From the entries, copy out every line in which the word "utförs" is found.

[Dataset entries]
- - -
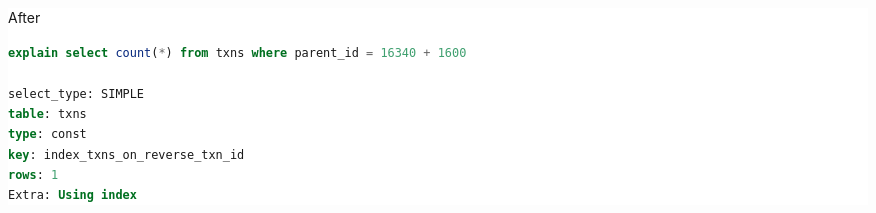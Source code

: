 After

```sql
explain select count(*) from txns where parent_id = 16340 + 1600

select_type: SIMPLE
table: txns
type: const
key: index_txns_on_reverse_txn_id
rows: 1
Extra: Using index
```
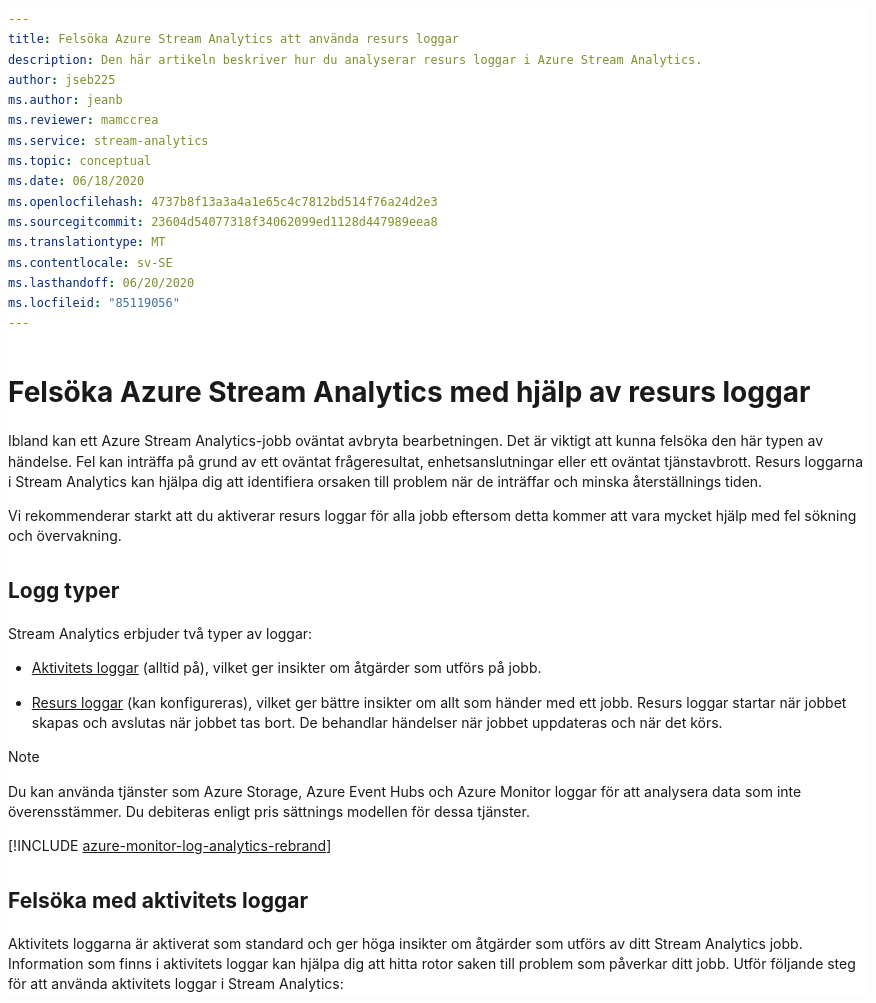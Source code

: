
 ```yaml
---
title: Felsöka Azure Stream Analytics att använda resurs loggar
description: Den här artikeln beskriver hur du analyserar resurs loggar i Azure Stream Analytics.
author: jseb225
ms.author: jeanb
ms.reviewer: mamccrea
ms.service: stream-analytics
ms.topic: conceptual
ms.date: 06/18/2020
ms.openlocfilehash: 4737b8f13a3a4a1e65c4c7812bd514f76a24d2e3
ms.sourcegitcommit: 23604d54077318f34062099ed1128d447989eea8
ms.translationtype: MT
ms.contentlocale: sv-SE
ms.lasthandoff: 06/20/2020
ms.locfileid: "85119056"
---
```

# <a name="troubleshoot-azure-stream-analytics-by-using-resource-logs"></a>Felsöka Azure Stream Analytics med hjälp av resurs loggar

Ibland kan ett Azure Stream Analytics-jobb oväntat avbryta bearbetningen. Det är viktigt att kunna felsöka den här typen av händelse. Fel kan inträffa på grund av ett oväntat frågeresultat, enhetsanslutningar eller ett oväntat tjänstavbrott. Resurs loggarna i Stream Analytics kan hjälpa dig att identifiera orsaken till problem när de inträffar och minska återställnings tiden.

Vi rekommenderar starkt att du aktiverar resurs loggar för alla jobb eftersom detta kommer att vara mycket hjälp med fel sökning och övervakning.

## <a name="log-types"></a>Logg typer

Stream Analytics erbjuder två typer av loggar:

* [Aktivitets loggar](../azure-monitor/platform/platform-logs-overview.md) (alltid på), vilket ger insikter om åtgärder som utförs på jobb.

* [Resurs loggar](../azure-monitor/platform/platform-logs-overview.md) (kan konfigureras), vilket ger bättre insikter om allt som händer med ett jobb. Resurs loggar startar när jobbet skapas och avslutas när jobbet tas bort. De behandlar händelser när jobbet uppdateras och när det körs.

> [!NOTE]
> Du kan använda tjänster som Azure Storage, Azure Event Hubs och Azure Monitor loggar för att analysera data som inte överensstämmer. Du debiteras enligt pris sättnings modellen för dessa tjänster.

[!INCLUDE [azure-monitor-log-analytics-rebrand](../../includes/azure-monitor-log-analytics-rebrand.md)]

## <a name="debugging-using-activity-logs"></a>Felsöka med aktivitets loggar

Aktivitets loggarna är aktiverat som standard och ger höga insikter om åtgärder som utförs av ditt Stream Analytics jobb. Information som finns i aktivitets loggar kan hjälpa dig att hitta rotor saken till problem som påverkar ditt jobb. Utför följande steg för att använda aktivitets loggar i Stream Analytics:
- - -
YOUR RESPONSE>
* [Aktivitets loggar](../azure-monitor/platform/platform-logs-overview.md) (alltid på), vilket ger insikter om åtgärder som utförs på jobb.
Aktivitets loggarna är aktiverat som standard och ger höga insikter om åtgärder som utförs av ditt Stream Analytics jobb. Information som finns i aktivitets loggar kan hjälpa dig att hitta rotor saken till problem som påverkar ditt jobb. Utför följande steg för att använda aktivitets loggar i Stream Analytics:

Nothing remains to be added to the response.